Особенный опыт Казани, дополненный концепциями колониальной антропологии, помог Ешевскому предложить новый взгляд на российскую историю. Значительная часть европейской России, писал ученый, была ранее населена финской народностью. К началу летописной истории финны жили не только на месте Новгорода, но и там, где возникла Москва, а еще раньше их поселения на юге доходили до Киева. Однако потом всех их сменили славяне.

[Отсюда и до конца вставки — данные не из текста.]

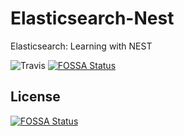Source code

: # Elasticsearch-Nest

Elasticsearch: Learning with NEST

![Travis](https://travis-ci.org/Pringar/Elasticsearch-Nest.svg?branch=master)
[![FOSSA Status](https://app.fossa.io/api/projects/git%2Bgithub.com%2FPringar%2FElasticsearch-Nest.svg?type=shield)](https://app.fossa.io/projects/git%2Bgithub.com%2FPringar%2FElasticsearch-Nest?ref=badge_shield)


## License
[![FOSSA Status](https://app.fossa.io/api/projects/git%2Bgithub.com%2FPringar%2FElasticsearch-Nest.svg?type=large)](https://app.fossa.io/projects/git%2Bgithub.com%2FPringar%2FElasticsearch-Nest?ref=badge_large)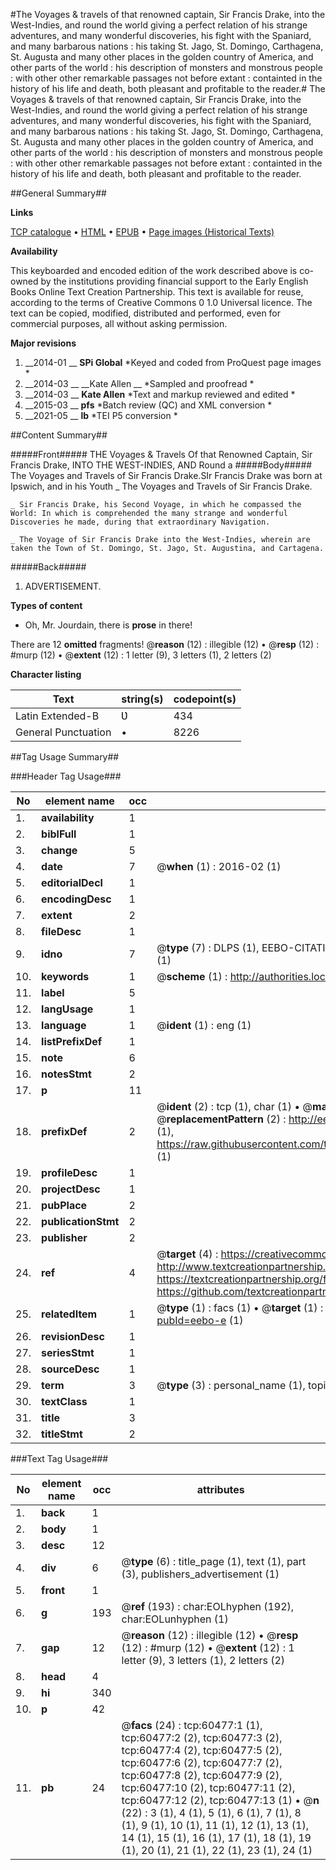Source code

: #The Voyages & travels of that renowned captain, Sir Francis Drake, into the West-Indies, and round the world giving a perfect relation of his strange adventures, and many wonderful discoveries, his fight with the Spaniard, and many barbarous nations : his taking St. Jago, St. Domingo, Carthagena, St. Augusta and many other places in the golden country of America, and other parts of the world : his description of monsters and monstrous people : with other other remarkable passages not before extant : containted in the history of his life and death, both pleasant and profitable to the reader.#
The Voyages & travels of that renowned captain, Sir Francis Drake, into the West-Indies, and round the world giving a perfect relation of his strange adventures, and many wonderful discoveries, his fight with the Spaniard, and many barbarous nations : his taking St. Jago, St. Domingo, Carthagena, St. Augusta and many other places in the golden country of America, and other parts of the world : his description of monsters and monstrous people : with other other remarkable passages not before extant : containted in the history of his life and death, both pleasant and profitable to the reader.

##General Summary##

**Links**

[TCP catalogue](http://www.ota.ox.ac.uk/tcp/)  • 
[HTML](http://tei.it.ox.ac.uk/tcp/Texts-HTML/free/A65/A65183.html)  • 
[EPUB](http://tei.it.ox.ac.uk/tcp/Texts-EPUB/free/A65/A65183.epub) • 
[Page images (Historical Texts)](https://historicaltexts.jisc.ac.uk/eebo-12368247_60477e)

**Availability**

This keyboarded and encoded edition of the work described above is co-owned by the
    institutions providing financial support to the Early English Books Online Text Creation
    Partnership. This text is available for reuse, according to the terms of  Creative Commons 0 1.0 Universal
    licence. The text can be copied, modified, distributed and performed, even for commercial
    purposes, all without asking permission.

**Major revisions**

1. __2014-01 __ __SPi Global__ *Keyed and coded from ProQuest page images *
1. __2014-03 __ __Kate Allen __ *Sampled and proofread *
1. __2014-03 __ __Kate Allen__ *Text and markup reviewed and edited *
1. __2015-03 __ __pfs__ *Batch review (QC) and XML conversion *
1. __2021-05 __ __lb__ *TEI P5 conversion *

##Content Summary##

#####Front#####
THE Voyages & Travels Of that Renowned Captain, Sir Francis Drake, INTO THE WEST-INDIES, AND Round a
#####Body#####
The Voyages and Travels of Sir Francis Drake.SIr Francis Drake was born at Ipswich, and in his Youth
    _ The Voyages and Travels of Sir Francis Drake.

    _ Sir Francis Drake, his Second Voyage, in which he compassed the World: In which is comprehended the many strange and wonderful Discoveries he made, during that extraordinary Navigation.

    _ The Voyage of Sir Francis Drake into the West-Indies, wherein are taken the Town of St. Domingo, St. Jago, St. Augustina, and Cartagena.

#####Back#####

1. ADVERTISEMENT.

**Types of content**

  * Oh, Mr. Jourdain, there is **prose** in there!

There are 12 **omitted** fragments! 
 @__reason__ (12) : illegible (12)  •  @__resp__ (12) : #murp (12)  •  @__extent__ (12) : 1 letter (9), 3 letters (1), 2 letters (2)

**Character listing**


|Text|string(s)|codepoint(s)|
|---|---|---|
|Latin Extended-B|Ʋ|434|
|General Punctuation|•|8226|

##Tag Usage Summary##

###Header Tag Usage###

|No|element name|occ|attributes|
|---|---|---|---|
|1.|__availability__|1||
|2.|__biblFull__|1||
|3.|__change__|5||
|4.|__date__|7| @__when__ (1) : 2016-02 (1)|
|5.|__editorialDecl__|1||
|6.|__encodingDesc__|1||
|7.|__extent__|2||
|8.|__fileDesc__|1||
|9.|__idno__|7| @__type__ (7) : DLPS (1), EEBO-CITATION (1), VID (1), EEBO-PROQUEST (1), STC (2), OCLC (1)|
|10.|__keywords__|1| @__scheme__ (1) : http://authorities.loc.gov/ (1)|
|11.|__label__|5||
|12.|__langUsage__|1||
|13.|__language__|1| @__ident__ (1) : eng (1)|
|14.|__listPrefixDef__|1||
|15.|__note__|6||
|16.|__notesStmt__|2||
|17.|__p__|11||
|18.|__prefixDef__|2| @__ident__ (2) : tcp (1), char (1)  •  @__matchPattern__ (2) : ([0-9\-]+):([0-9IVX]+) (1), (.+) (1)  •  @__replacementPattern__ (2) : http://eebo.chadwyck.com/downloadtiff?vid=$1&page=$2 (1), https://raw.githubusercontent.com/textcreationpartnership/Texts/master/tcpchars.xml#$1 (1)|
|19.|__profileDesc__|1||
|20.|__projectDesc__|1||
|21.|__pubPlace__|2||
|22.|__publicationStmt__|2||
|23.|__publisher__|2||
|24.|__ref__|4| @__target__ (4) : https://creativecommons.org/publicdomain/zero/1.0/ (1), http://www.textcreationpartnership.org/docs/. (1), https://textcreationpartnership.org/faq/#faq05 (1), https://github.com/textcreationpartnership (1)|
|25.|__relatedItem__|1| @__type__ (1) : facs (1)  •  @__target__ (1) : https://data.historicaltexts.jisc.ac.uk/view?pubId=eebo-e (1)|
|26.|__revisionDesc__|1||
|27.|__seriesStmt__|1||
|28.|__sourceDesc__|1||
|29.|__term__|3| @__type__ (3) : personal_name (1), topical_term (1), geographic_name (1)|
|30.|__textClass__|1||
|31.|__title__|3||
|32.|__titleStmt__|2||


###Text Tag Usage###

|No|element name|occ|attributes|
|---|---|---|---|
|1.|__back__|1||
|2.|__body__|1||
|3.|__desc__|12||
|4.|__div__|6| @__type__ (6) : title_page (1), text (1), part (3), publishers_advertisement (1)|
|5.|__front__|1||
|6.|__g__|193| @__ref__ (193) : char:EOLhyphen (192), char:EOLunhyphen (1)|
|7.|__gap__|12| @__reason__ (12) : illegible (12)  •  @__resp__ (12) : #murp (12)  •  @__extent__ (12) : 1 letter (9), 3 letters (1), 2 letters (2)|
|8.|__head__|4||
|9.|__hi__|340||
|10.|__p__|42||
|11.|__pb__|24| @__facs__ (24) : tcp:60477:1 (1), tcp:60477:2 (2), tcp:60477:3 (2), tcp:60477:4 (2), tcp:60477:5 (2), tcp:60477:6 (2), tcp:60477:7 (2), tcp:60477:8 (2), tcp:60477:9 (2), tcp:60477:10 (2), tcp:60477:11 (2), tcp:60477:12 (2), tcp:60477:13 (1)  •  @__n__ (22) : 3 (1), 4 (1), 5 (1), 6 (1), 7 (1), 8 (1), 9 (1), 10 (1), 11 (1), 12 (1), 13 (1), 14 (1), 15 (1), 16 (1), 17 (1), 18 (1), 19 (1), 20 (1), 21 (1), 22 (1), 23 (1), 24 (1)|
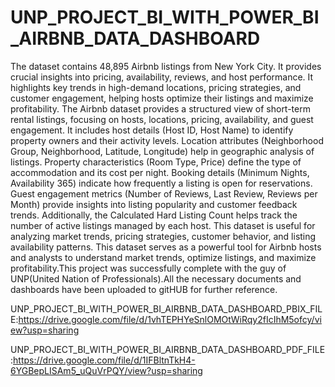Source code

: # UNP_PROJECT_BI_WITH_POWER_BI_AIRBNB_DATA_DASHBOARD

The dataset contains 48,895 Airbnb listings from New York City.
It  provides crucial insights into pricing, availability, reviews, and host performance. It highlights key trends in high-demand locations, pricing strategies, and customer engagement, helping hosts optimize their listings and maximize profitability.
The Airbnb dataset provides a structured view of short-term rental listings, focusing on hosts, locations, pricing, availability, and guest engagement. It includes host details (Host ID, Host Name) to identify property owners and their activity levels. Location attributes (Neighborhood Group, Neighborhood, Latitude, Longitude) help in geographic analysis of listings. Property characteristics (Room Type, Price) define the type of accommodation and its cost per night. Booking details (Minimum Nights, Availability 365) indicate how frequently a listing is open for reservations. Guest engagement metrics (Number of Reviews, Last Review, Reviews per Month) provide insights into listing popularity and customer feedback trends. Additionally, the Calculated Hard Listing Count helps track the number of active listings managed by each host. This dataset is useful for analyzing market trends, pricing strategies, customer behavior, and listing availability patterns. This dataset serves as a powerful tool for Airbnb hosts and analysts to understand market trends, optimize listings, and maximize profitability.This project was successfully complete with the guy of UNP(United Nation of Professionals).All the necessary documents and dashboards have been uploaded to gitHUB for further reference.

UNP_PROJECT_BI_WITH_POWER_BI_AIRBNB_DATA_DASHBOARD_PBIX_FILE:https://drive.google.com/file/d/1vhTEPHYeSnlOMOtWiRqy2fIcIhM5ofcy/view?usp=sharing

UNP_PROJECT_BI_WITH_POWER_BI_AIRBNB_DATA_DASHBOARD_PDF_FILE:https://drive.google.com/file/d/1IFBltnTkH4-6YGBepLISAm5_uQuVrPQY/view?usp=sharing
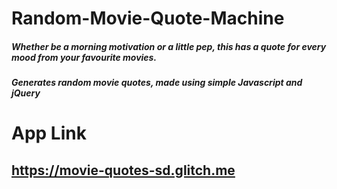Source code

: # Random-Movie-Quote-Machine
##### Whether be a morning motivation or a little pep, this has a quote for every mood from your favourite movies.

##### Generates random movie quotes, made using simple Javascript and jQuery

# App Link
## https://movie-quotes-sd.glitch.me
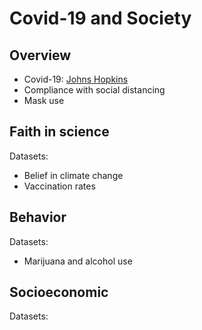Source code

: # Covid-19 and Society

## Overview



- Covid-19: [Johns Hopkins](https://data.world/liz-friedman/covid-tracking-project-data)
- Compliance with social distancing
- Mask use

## Faith in science

Datasets:

- Belief in climate change
- Vaccination rates

## Behavior

Datasets:

- Marijuana and alcohol use

## Socioeconomic

Datasets:

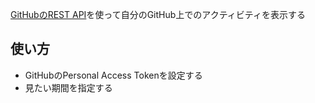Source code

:
[GitHubのREST API](https://docs.github.com/ja/rest)を使って自分のGitHub上でのアクティビティを表示する
## 使い方

- GitHubのPersonal Access Tokenを設定する
- 見たい期間を指定する
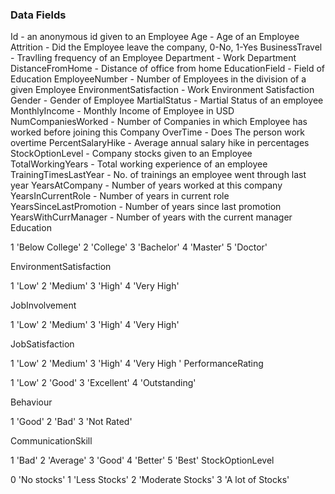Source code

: ### Data Fields
Id - an anonymous id given to an Employee
Age - Age of an Employee
Attrition - Did the Employee leave the company, 0-No, 1-Yes
BusinessTravel - Travlling frequency of an Employee
Department - Work Department
DistanceFromHome - Distance of office from home
EducationField - Field of Education
EmployeeNumber - Number of Employees in the division of a given Employee
EnvironmentSatisfaction - Work Environment Satisfaction
Gender - Gender of Employee
MartialStatus - Martial Status of an employee
MonthlyIncome - Monthly Income of Employee in USD
NumCompaniesWorked - Number of Companies in which Employee has worked before joining this Company
OverTime - Does The person work overtime
PercentSalaryHike - Average annual salary hike in percentages
StockOptionLevel - Company stocks given to an Employee
TotalWorkingYears - Total working experience of an employee
TrainingTimesLastYear - No. of trainings an employee went through last year
YearsAtCompany - Number of years worked at this company
YearsInCurrentRole - Number of years in current role
YearsSinceLastPromotion - Number of years since last promotion
YearsWithCurrManager - Number of years with the current manager
Education

1 'Below College'
2 'College'
3 'Bachelor'
4 'Master'
5 'Doctor'

EnvironmentSatisfaction

1 'Low'
2 'Medium'
3 'High'
4 'Very High'

JobInvolvement

1 'Low'
2 'Medium'
3 'High'
4 'Very High'

JobSatisfaction

1 'Low'
2 'Medium'
3 'High'
4 'Very High
'
PerformanceRating

1 'Low'
2 'Good'
3 'Excellent'
4 'Outstanding'

Behaviour

1 'Good'
2 'Bad'
3 'Not Rated'

CommunicationSkill

1 'Bad'
2 'Average'
3 'Good'
4 'Better'
5 'Best'
StockOptionLevel

0 'No stocks'
1 'Less Stocks'
2 'Moderate Stocks'
3 'A lot of Stocks'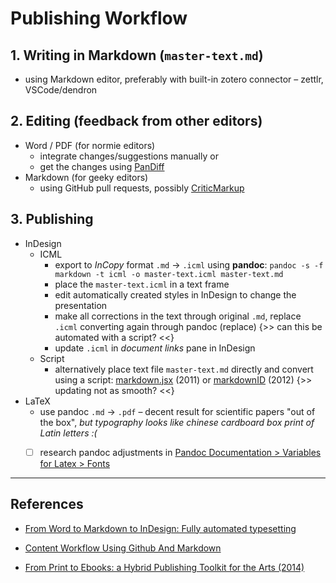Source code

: 
# Publishing Workflow


## 1. Writing in Markdown (`master-text.md`)
- using Markdown editor, preferably with built-in zotero connector – zettlr, VSCode/dendron

## 2. Editing (feedback from other editors)
- Word / PDF (for normie editors)
	- integrate changes/suggestions manually or
	- get the changes using [PanDiff](https://github.com/davidar/pandiff)
- Markdown (for geeky editors)
	- using GitHub pull requests, possibly [CriticMarkup](http://criticmarkup.com/users-guide.php)

## 3. Publishing
- InDesign 
	- ICML
		- export to _InCopy_ format `.md` → `.icml` using **pandoc**: `pandoc -s -f markdown -t icml -o master-text.icml master-text.md`
		- place the `master-text.icml` in a text frame
		- edit automatically created styles in InDesign to change the presentation
		- make all corrections in the text through original `.md`, replace `.icml` converting again through pandoc (replace) {>> can this be automated with a script? <<}
		- update `.icml` in *document links* pane in InDesign
	- Script
		- alternatively place text file `master-text.md` directly and convert using a script: [markdown.jsx](https://github.com/melchiorb/indesign-scripts) (2011) or [markdownID](http://www.jongware.com/markdownid.html) (2012) {>> updating not as smooth? <<}
- LaTeX
	- use pandoc `.md` → `.pdf` – decent result for scientific papers "out of the box", *but typography looks like chinese cardboard box print of Latin letters :(*
	- [ ] research pandoc adjustments in [Pandoc Documentation > Variables for Latex > Fonts](https://pandoc.org/MANUAL.html#fonts)



---
## References
- [From Word to Markdown to InDesign: Fully automated typesetting](http://rhythmus.be/md2indd/)

- [Content Workflow Using Github And Markdown](https://www.portent.com/blog/copywriting/content-strategy/content-with-github-markdown.htm)

- [From Print to Ebooks: a Hybrid Publishing Toolkit for the Arts (2014)](https://networkcultures.org/digitalpublishing/2014/12/23/out-now-from-print-to-ebooks-a-hybrid-publishing-toolkit-for-the-arts/)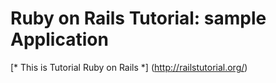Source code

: # Ruby on Rails Tutorial: sample Application

[* This is Tutorial Ruby on Rails *] (http://railstutorial.org/)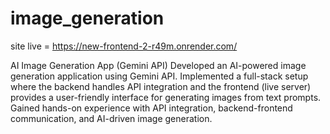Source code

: # image_generation

site live = https://new-frontend-2-r49m.onrender.com/

AI Image Generation App (Gemini API)
Developed an AI-powered image generation application using Gemini API. Implemented a full-stack setup where the backend handles API integration and the frontend (live server) provides a user-friendly interface for generating images from text prompts. Gained hands-on experience with API integration, backend-frontend communication, and AI-driven image generation.

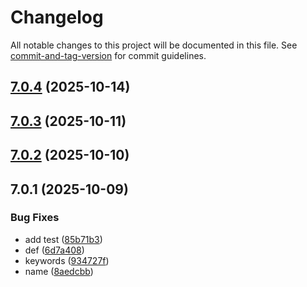 # Changelog

All notable changes to this project will be documented in this file. See [commit-and-tag-version](https://github.com/absolute-version/commit-and-tag-version) for commit guidelines.

## [7.0.4](https://github.com/Cap-go/capacitor-video-player/compare/7.0.3...7.0.4) (2025-10-14)

## [7.0.3](https://github.com/Cap-go/capacitor-video-player/compare/7.0.2...7.0.3) (2025-10-11)

## [7.0.2](https://github.com/Cap-go/capacitor-video-player/compare/7.0.1...7.0.2) (2025-10-10)

## 7.0.1 (2025-10-09)


### Bug Fixes

* add test ([85b71b3](https://github.com/Cap-go/capacitor-video-player/commit/85b71b37446df89716ace768158711ce18cf327d))
* def ([6d7a408](https://github.com/Cap-go/capacitor-video-player/commit/6d7a408733738d89a0eae6fd04965ec4429e6850))
* keywords ([934727f](https://github.com/Cap-go/capacitor-video-player/commit/934727f52cce3ebafc6b60de0f83c5e19034c81b))
* name ([8aedcbb](https://github.com/Cap-go/capacitor-video-player/commit/8aedcbb318cf0c6b217b46bed190f131b405d881))
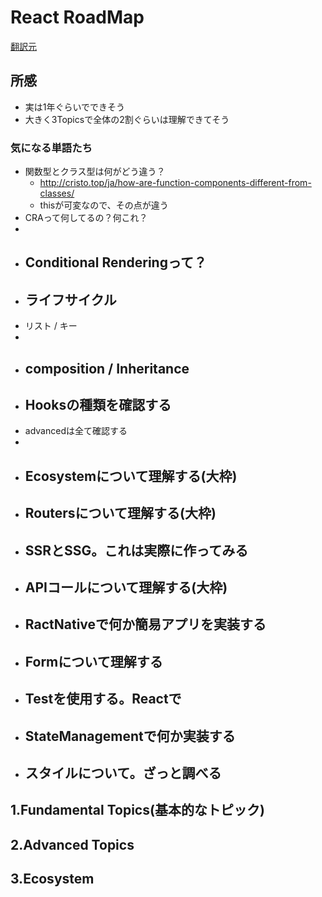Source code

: # React RoadMap

[翻訳元](https://roadmap.sh/react)

## 所感
 
 - 実は1年ぐらいでできそう
 - 大きく3Topicsで全体の2割ぐらいは理解できてそう

### 気になる単語たち
 
 - 関数型とクラス型は何がどう違う？
   - http://cristo.top/ja/how-are-function-components-different-from-classes/
   - thisが可変なので、その点が違う
 - CRAって何してるの？何これ？
  - 
 - Conditional Renderingって？
   - 
 - ライフサイクル
   - 
 - リスト / キー
  - 
 - composition / Inheritance
   - 
 - Hooksの種類を確認する
   - 
 - advancedは全て確認する
  - 
 - Ecosystemについて理解する(大枠)
   - 
 - Routersについて理解する(大枠)
   - 
 - SSRとSSG。これは実際に作ってみる
   - 
 - APIコールについて理解する(大枠)
   - 
 - RactNativeで何か簡易アプリを実装する
   - 
 - Formについて理解する
   - 
 - Testを使用する。Reactで
   - 
 - StateManagementで何か実装する
   - 
 - スタイルについて。ざっと調べる
   - 


## 1.Fundamental Topics(基本的なトピック)

## 2.Advanced Topics

## 3.Ecosystem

Что же значит это? История не помнит ни выселения туземцев массами в другие страны, ни еще менее систематического их истребления русскими… Факт совершился как-то незаметно. Ни в летописях, ни в народных преданиях нет воспоминаний о кровавой борьбе русских насельников с туземцами, а между тем на чисто финской местности, занимаемой финскими племенами… сплошною и густою массой живет чисто русское население и притом такое, которое считает себя представителем русской народности, которое говорит самым чистым и самым богатым из русских наречий (Ешевский 1870: 97).

У древних славян не было ни огнестрельного оружия, как у Кортеса, ни передовой организации, как у римлян, аргументировал Ешевский; поэтому они не могли уничтожить финнов. Зато славяне смешивались с финнами и ассимилировали их. Этот аргумент вряд ли верен: в значительной части российская экспансия происходила уже тогда, когда русские овладели порохом и пешим строем, а местные племена их не имели. Казань была взята правильной осадой и подрывом стен, но последовавший за этим процесс взаимного перемешивания был, в восприятии Ешевского, мирным. Так и смешение рас на Русской равнине – «все степени поглощения татар и финнов русскими» – не оставило исторической памяти о себе, рассуждал Ешевский, из-за своего постепенного и ненасильственного характера.

Интересно, что Карамзин и Ешевский утверждали как один из главных уроков российской истории именно то, что Милюков потом отрицал по фактическим, Ленин по политическим, а Фуко по теоретическим причинам: возможность постепенного, ненасильственного смешения рас. Отрицаниe насилия в прошлом и настоящем было риторической стратегией русского национализма и российского империализма. По тем же причинам их враги и критики утверждали постоянное, и даже определяющее, значение насилия.